Unlike his philosophical discussions, Nolan’s action sequences do not disappoint – they are magnificent; as is the mis-en-scene in the ‘watery’ and ‘icy’ planets scenes (shot in Iceland, predictably). Nolan’s attempts to imitate Scott’s moments of ‘meditative existence in vacuum’ fail simply because he is not good at expressing profound yet subtle ideas, and is more at ease staging dust tornados and cosmic explosions. This does not mean, however, that he has nothing to say. The message (which crops up across all of his cinematic works) is: ‘humanity is doomed, we are all awful animals, all we know is how to survive’. Fine – this is a valid message. It’s just that Nolan does not know how to express it in subtle ways involving dialogue and detail, and stretching beyond crash, boom and bang.
Is referencing other filmmakers a definitely bad idea? No – if you transform your colleagues’ findings instead of merely copying them.
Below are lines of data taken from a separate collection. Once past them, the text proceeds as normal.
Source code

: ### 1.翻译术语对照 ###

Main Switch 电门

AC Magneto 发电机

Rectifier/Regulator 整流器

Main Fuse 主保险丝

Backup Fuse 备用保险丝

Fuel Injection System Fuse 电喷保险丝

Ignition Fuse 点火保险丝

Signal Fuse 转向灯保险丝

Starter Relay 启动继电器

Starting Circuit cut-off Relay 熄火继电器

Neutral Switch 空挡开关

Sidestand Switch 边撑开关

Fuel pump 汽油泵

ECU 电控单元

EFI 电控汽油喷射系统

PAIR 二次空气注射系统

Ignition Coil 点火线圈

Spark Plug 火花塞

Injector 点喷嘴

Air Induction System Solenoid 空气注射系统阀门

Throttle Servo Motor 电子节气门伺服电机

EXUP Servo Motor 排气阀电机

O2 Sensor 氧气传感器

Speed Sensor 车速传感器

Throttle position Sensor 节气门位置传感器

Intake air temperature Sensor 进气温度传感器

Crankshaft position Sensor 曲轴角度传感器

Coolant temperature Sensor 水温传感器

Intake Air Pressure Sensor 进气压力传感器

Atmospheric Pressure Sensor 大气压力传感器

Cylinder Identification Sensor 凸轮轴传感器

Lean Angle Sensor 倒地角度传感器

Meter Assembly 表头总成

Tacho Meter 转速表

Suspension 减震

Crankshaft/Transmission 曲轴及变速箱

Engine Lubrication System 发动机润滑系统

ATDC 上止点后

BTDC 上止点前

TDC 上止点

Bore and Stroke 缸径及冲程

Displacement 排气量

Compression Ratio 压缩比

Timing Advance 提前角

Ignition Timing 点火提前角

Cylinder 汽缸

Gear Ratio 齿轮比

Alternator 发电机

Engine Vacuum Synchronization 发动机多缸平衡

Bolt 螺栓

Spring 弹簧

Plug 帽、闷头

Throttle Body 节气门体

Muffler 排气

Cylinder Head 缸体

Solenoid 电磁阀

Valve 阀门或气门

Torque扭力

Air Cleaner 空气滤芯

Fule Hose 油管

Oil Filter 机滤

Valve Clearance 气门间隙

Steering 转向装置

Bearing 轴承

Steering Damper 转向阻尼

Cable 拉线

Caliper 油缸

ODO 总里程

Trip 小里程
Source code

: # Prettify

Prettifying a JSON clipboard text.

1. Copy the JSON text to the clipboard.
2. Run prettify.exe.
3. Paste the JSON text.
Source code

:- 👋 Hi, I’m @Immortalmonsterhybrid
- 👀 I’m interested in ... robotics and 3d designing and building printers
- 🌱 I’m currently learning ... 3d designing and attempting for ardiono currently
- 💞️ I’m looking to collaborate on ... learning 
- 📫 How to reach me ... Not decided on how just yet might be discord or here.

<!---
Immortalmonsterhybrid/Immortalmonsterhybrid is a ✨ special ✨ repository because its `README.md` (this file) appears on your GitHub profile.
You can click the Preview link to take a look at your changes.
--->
Take, for example, Tim Burton and Quentin Tarantino. Both are avid cinephiles, and both tend to re-imagine the works of their childhood heroes. Note – re-imagine, not copy. These are two distinct processes. Tarantino does not hide his influences, including John Woo and the French New Wave. Similarly, in his films Burton repeatedly pays homage, both narratively and stylistically, to James Whale (Frankenstein (1931) and The Bride of Frankenstein (1935)) and numerous nineteen-fifties B-movies. Yet, neither of them constructs a patchwork of copied, almost unrelated sequences out of other people’s ideas. Instead, they transform the pre-existent material. They know what effect they want to achieve, and what they are trying to express. They also have original means of expressing this message. Old school directors are magic ingredients in their melting pot, and old material is well-integrated into the narrative. This is the integrative, playful magic of postmodern irony rather than the blandness of the ‘copy and paste’ approach which Nolan repeatedly demonstrates. Burton and Tarantino are auteurs. Nolan is an imitator, albeit a good one.
Interstellar lacks stylistic and narrative originality, and its seams are too visible to take its philosophy seriously. Its best aspects are not the ridiculous dialogues about ‘life, the universe and everything’, and not the attempts to be profound and original, but the colourful cinematography and good action sequences. This probably means that Nolan should stick to what he does best instead of trying to be someone else or imitating the ‘old masters’. There is always a place for a good blockbuster director in Hollywood. Not everyone has to be a genius or a groundbreaking innovator. It is OK to produce mass entertainment. It is not OK, however, to mislabel the product, and to present it as a rich combination of science and philosophy instead of calling a spade a spade.